Feel free to choose any design for the layout of your home harvest, be it formal or informal. Your tomatoes, for instance, are not going to mind which design style you choose – they will rather respond to good food-gardening practises like healthy soil, companion plants to protect them, and enough water and food. Double up with pots if space is at a premium – you can grow almost any vegetable or herb very successfully in pots, as well as some fruits. You can choose different pot sizes, but it is best to stick to one simple design style. Place them in strategic areas as added focal points.
Easy and Comfortable Access to your Veggie Patch
Pathways can be as simple as putting down a thick layer of bark mulch, gravel or straw, or they can be more sophisticated, such as paving with bricks, pavers or tiles. What they look like isn’t too important, as long as they give you easy access to weed, feed and harvest your home-grown edibles.
Support Structures for your Veggie Patch
It’s inevitable that every bean should be given a pole to lean on, but it need not be a boring stick. If you know you are going to be planting beans, peas (and sweet peas, which should be growing next to beans and peas!) every year, plan for pretty and sturdy removable structures like obelisks and tepees.

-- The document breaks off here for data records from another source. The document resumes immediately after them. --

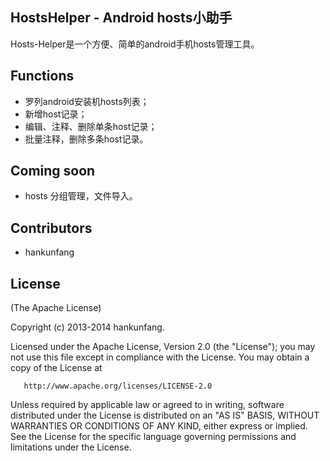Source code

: ## HostsHelper - Android hosts小助手

Hosts-Helper是一个方便、简单的android手机hosts管理工具。

## Functions
* 罗列android安装机hosts列表；
* 新增host记录；
* 编辑、注释、删除单条host记录；
* 批量注释，删除多条host记录。

## Coming soon

* hosts 分组管理，文件导入。

## Contributors

* hankunfang

## License

(The Apache License)

Copyright (c) 2013-2014 hankunfang.

Licensed under the Apache License, Version 2.0 (the "License"); you may not use this file except in compliance with the License. You may obtain a copy of the License at

       http://www.apache.org/licenses/LICENSE-2.0

Unless required by applicable law or agreed to in writing, software distributed under the License is distributed on an "AS IS" BASIS, WITHOUT WARRANTIES OR CONDITIONS OF ANY KIND, either express or implied. See the License for the specific language governing permissions and limitations under the License.
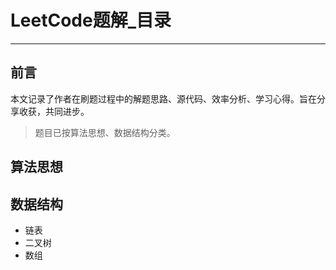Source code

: # LeetCode题解_目录

---

## 前言

本文记录了作者在刷题过程中的解题思路、源代码、效率分析、学习心得。旨在分享收获，共同进步。

> 题目已按算法思想、数据结构分类。



## 算法思想



## 数据结构

* 链表
* 二叉树
* 数组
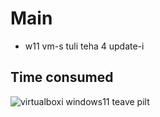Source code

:# Main
- w11 vm-s tuli teha 4 update-i
## Time consumed
![virtualboxi windows11 teave pilt](https://github.com/user-attachments/assets/ebfb91c4-5a67-41ba-a465-d95531f5ddc8)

Also think about pergolas, arches or other support structures that will allow permanent plants like grape vines and granadillas to attain their full glory. It’s also important to erect and plant the latter in a setting where the shade they might cast will not inhibit the growth of seasonal vegetables that need sun.
Other Focal Points
Adding a large central focal point like a ‘fountain of life’ centres the design of any garden and adds an ethereal and mystical quality. From a purely aesthetic point of view, it also makes it easier to plot out a formal planting bed design around it. If you don’t want to go this big, try something smaller, like a central bird bath or perhaps a pretty container with a lemon or bay leaf tree planted in it, or just a large rock or even a sundial.
How to add Colour in a Veggie Patch
Over the years, gardeners have realised that vegetables grow well when accompanied by certain herbs and flowers, which is called companion planting. This concept allows the designer of a modern food garden the freedom to be creative!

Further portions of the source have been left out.